# PROMPT
From the entries below, please gather each line containing the string "notifications".

Stored items
== Segment start ==
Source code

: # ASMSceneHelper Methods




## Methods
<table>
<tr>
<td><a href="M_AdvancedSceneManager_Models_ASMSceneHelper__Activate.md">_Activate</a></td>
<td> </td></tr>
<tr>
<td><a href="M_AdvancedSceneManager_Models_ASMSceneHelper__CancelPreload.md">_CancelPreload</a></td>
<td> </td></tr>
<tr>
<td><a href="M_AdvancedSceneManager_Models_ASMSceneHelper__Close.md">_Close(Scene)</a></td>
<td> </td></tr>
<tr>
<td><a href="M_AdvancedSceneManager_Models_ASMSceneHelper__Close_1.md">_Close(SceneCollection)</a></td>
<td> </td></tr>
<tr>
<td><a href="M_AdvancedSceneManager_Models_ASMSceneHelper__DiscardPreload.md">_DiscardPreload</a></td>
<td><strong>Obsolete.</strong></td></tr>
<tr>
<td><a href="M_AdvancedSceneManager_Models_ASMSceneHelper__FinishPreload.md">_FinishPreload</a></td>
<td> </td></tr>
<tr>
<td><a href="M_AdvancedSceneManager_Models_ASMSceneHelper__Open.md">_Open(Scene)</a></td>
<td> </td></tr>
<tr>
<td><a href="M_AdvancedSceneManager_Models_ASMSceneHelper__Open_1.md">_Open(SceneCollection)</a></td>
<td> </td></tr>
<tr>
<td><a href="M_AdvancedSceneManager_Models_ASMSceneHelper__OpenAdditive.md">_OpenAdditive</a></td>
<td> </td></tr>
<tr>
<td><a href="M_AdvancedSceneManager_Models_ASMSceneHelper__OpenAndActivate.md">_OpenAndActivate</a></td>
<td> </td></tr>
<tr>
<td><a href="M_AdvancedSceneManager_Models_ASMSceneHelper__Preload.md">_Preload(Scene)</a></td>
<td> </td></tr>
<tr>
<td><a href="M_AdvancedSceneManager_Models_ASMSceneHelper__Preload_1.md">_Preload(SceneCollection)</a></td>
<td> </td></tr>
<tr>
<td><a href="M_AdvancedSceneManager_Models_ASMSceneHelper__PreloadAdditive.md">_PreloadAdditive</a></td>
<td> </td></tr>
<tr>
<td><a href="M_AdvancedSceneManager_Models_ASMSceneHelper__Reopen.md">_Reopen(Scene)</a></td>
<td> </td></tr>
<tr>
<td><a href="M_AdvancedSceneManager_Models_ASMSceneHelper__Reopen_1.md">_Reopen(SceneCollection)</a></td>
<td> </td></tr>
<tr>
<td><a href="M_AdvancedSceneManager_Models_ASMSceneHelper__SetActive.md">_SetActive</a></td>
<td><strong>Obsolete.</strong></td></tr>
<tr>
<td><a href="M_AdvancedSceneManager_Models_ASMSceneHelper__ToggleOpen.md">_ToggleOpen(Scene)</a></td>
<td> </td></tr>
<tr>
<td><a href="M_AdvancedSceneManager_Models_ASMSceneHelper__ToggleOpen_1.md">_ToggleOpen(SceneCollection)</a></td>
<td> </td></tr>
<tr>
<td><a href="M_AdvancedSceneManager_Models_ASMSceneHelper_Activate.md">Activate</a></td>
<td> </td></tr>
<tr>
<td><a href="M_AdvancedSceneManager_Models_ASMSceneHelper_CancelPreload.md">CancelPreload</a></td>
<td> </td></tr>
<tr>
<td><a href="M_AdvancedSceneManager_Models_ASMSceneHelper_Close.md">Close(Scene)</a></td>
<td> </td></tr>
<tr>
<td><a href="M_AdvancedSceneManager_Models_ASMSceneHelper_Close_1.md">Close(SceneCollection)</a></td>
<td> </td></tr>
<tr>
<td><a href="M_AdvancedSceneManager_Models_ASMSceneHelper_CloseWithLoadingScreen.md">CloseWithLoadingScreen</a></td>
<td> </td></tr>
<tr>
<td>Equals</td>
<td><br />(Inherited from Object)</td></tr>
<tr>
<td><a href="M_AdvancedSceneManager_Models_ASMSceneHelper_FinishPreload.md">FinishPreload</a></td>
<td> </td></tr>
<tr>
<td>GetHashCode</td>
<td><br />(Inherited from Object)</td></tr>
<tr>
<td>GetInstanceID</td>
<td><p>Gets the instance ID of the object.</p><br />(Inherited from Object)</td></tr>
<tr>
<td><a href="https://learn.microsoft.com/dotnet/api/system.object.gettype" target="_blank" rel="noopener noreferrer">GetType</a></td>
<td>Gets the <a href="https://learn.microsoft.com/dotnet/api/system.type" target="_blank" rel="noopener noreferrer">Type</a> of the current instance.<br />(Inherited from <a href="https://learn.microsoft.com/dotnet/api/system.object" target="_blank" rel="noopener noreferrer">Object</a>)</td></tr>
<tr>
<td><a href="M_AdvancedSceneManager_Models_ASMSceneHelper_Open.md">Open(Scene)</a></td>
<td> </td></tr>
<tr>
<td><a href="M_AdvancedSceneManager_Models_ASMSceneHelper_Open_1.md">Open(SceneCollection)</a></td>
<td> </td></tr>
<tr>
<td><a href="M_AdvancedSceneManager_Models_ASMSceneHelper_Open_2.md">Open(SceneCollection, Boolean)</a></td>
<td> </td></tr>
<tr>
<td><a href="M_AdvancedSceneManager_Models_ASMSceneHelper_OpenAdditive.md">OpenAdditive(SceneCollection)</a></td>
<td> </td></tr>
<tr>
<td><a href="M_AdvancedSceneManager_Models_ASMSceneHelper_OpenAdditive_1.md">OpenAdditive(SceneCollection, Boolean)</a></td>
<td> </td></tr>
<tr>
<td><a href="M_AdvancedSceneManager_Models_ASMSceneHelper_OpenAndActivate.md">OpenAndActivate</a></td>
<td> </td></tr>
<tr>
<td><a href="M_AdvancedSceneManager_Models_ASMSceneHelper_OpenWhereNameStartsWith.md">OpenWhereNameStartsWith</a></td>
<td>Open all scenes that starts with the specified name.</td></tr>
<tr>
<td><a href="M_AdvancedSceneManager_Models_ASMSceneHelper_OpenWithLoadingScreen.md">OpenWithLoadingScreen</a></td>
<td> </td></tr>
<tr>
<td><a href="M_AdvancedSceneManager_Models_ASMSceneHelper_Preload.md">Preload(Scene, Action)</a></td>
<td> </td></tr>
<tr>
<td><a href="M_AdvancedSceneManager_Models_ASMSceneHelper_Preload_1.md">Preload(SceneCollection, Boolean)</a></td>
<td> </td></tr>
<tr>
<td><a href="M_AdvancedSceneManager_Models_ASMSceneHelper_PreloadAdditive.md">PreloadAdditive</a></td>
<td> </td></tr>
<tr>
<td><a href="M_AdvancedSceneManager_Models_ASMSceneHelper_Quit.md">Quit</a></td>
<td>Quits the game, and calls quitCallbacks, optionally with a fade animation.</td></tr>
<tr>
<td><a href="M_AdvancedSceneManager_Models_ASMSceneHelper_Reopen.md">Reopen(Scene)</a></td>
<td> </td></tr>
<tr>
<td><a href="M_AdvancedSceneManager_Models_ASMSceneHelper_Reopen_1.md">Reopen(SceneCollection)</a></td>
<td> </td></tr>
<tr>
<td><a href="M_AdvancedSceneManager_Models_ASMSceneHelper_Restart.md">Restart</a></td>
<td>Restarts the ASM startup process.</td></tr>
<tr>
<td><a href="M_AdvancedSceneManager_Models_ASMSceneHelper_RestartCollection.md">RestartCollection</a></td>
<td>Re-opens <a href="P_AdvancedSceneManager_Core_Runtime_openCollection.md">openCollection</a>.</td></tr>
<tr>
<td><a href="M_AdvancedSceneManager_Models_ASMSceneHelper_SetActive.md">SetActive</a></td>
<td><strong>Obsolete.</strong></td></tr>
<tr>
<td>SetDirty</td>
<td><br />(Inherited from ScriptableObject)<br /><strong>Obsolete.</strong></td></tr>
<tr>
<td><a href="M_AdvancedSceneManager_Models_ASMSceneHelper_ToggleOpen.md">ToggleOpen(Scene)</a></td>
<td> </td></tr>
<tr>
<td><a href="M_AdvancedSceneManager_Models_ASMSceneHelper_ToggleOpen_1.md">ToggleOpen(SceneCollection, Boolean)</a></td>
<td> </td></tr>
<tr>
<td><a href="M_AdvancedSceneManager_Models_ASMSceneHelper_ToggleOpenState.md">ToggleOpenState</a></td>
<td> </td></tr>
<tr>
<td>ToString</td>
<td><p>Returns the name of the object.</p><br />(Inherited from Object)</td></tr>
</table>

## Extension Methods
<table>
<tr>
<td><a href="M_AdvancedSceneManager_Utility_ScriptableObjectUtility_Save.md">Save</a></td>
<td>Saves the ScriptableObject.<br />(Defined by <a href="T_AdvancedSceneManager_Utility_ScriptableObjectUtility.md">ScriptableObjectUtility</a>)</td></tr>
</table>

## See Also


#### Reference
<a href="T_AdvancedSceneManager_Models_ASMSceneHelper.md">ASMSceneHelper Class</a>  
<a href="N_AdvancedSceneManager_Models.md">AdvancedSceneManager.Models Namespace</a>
== Segment end ==
== Segment start ==
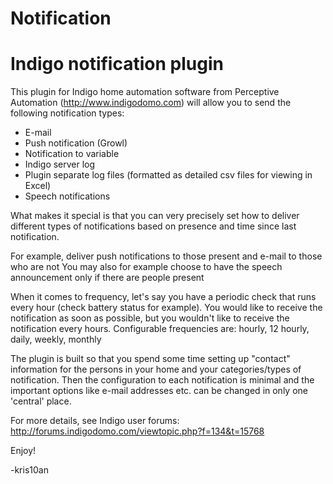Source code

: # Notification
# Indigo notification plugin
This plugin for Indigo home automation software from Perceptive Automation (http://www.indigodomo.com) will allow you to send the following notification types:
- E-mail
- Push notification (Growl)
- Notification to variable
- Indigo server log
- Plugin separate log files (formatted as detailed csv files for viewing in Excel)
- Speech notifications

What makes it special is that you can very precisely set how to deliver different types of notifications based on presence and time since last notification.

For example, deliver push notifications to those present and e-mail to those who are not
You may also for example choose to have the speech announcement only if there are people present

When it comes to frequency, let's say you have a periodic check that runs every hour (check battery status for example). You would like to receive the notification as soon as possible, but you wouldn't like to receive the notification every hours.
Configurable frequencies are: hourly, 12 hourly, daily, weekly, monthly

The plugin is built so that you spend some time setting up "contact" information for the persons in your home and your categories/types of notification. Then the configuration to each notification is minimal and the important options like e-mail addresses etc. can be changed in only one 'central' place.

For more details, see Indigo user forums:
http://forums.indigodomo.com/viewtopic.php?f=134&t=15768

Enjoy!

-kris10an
== Segment end ==
# ANSWER TO THIS PROBLEM
- Speech notifications
What makes it special is that you can very precisely set how to deliver different types of notifications based on presence and time since last notification.
For example, deliver push notifications to those present and e-mail to those who are not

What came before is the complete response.